[[ Source records open ]]

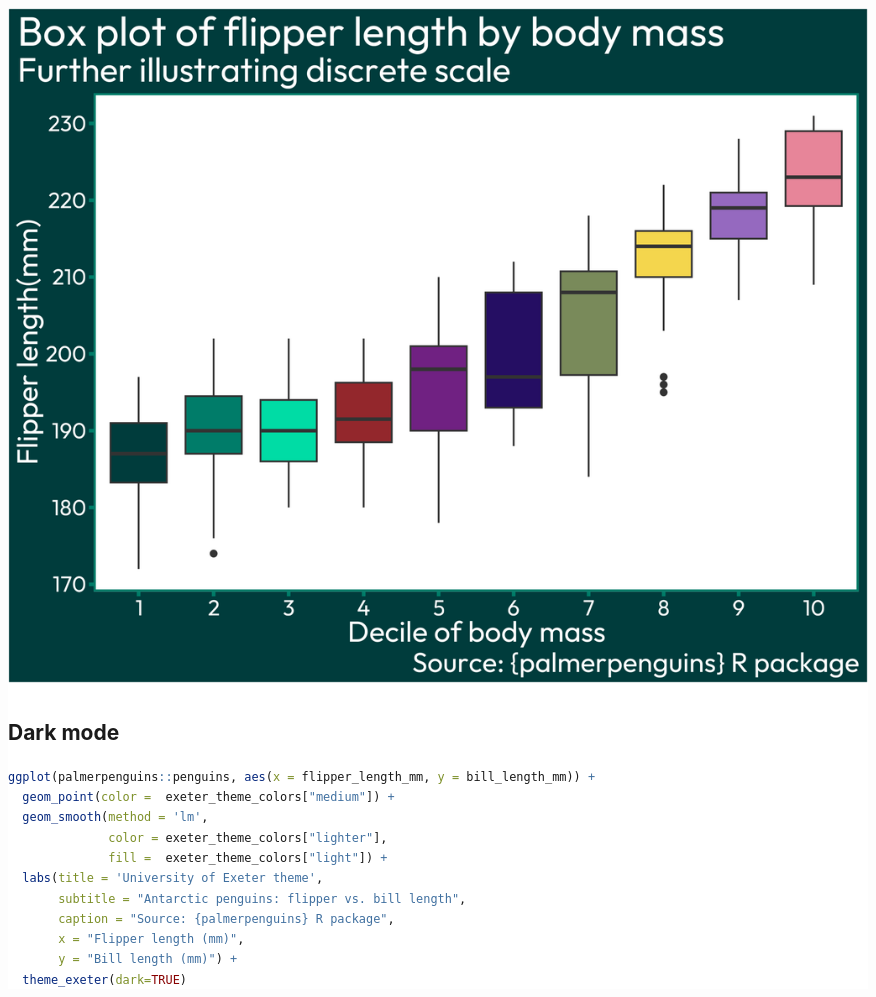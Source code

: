 <img src="man/figures/fig4.png" width="100%" />

## Dark mode

``` r 
ggplot(palmerpenguins::penguins, aes(x = flipper_length_mm, y = bill_length_mm)) +
  geom_point(color =  exeter_theme_colors["medium"]) +
  geom_smooth(method = 'lm',
              color = exeter_theme_colors["lighter"],
              fill =  exeter_theme_colors["light"]) +
  labs(title = 'University of Exeter theme', 
       subtitle = "Antarctic penguins: flipper vs. bill length",
       caption = "Source: {palmerpenguins} R package",
       x = "Flipper length (mm)",
       y = "Bill length (mm)") +
  theme_exeter(dark=TRUE)
```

[[ Source records closed ]]

▶ Work request
Show all of the lines above in which "palmerpenguins" is present.

▶ Task output
ggplot(palmerpenguins::penguins, aes(x = flipper_length_mm, y = bill_length_mm)) +
       caption = "Source: {palmerpenguins} R package",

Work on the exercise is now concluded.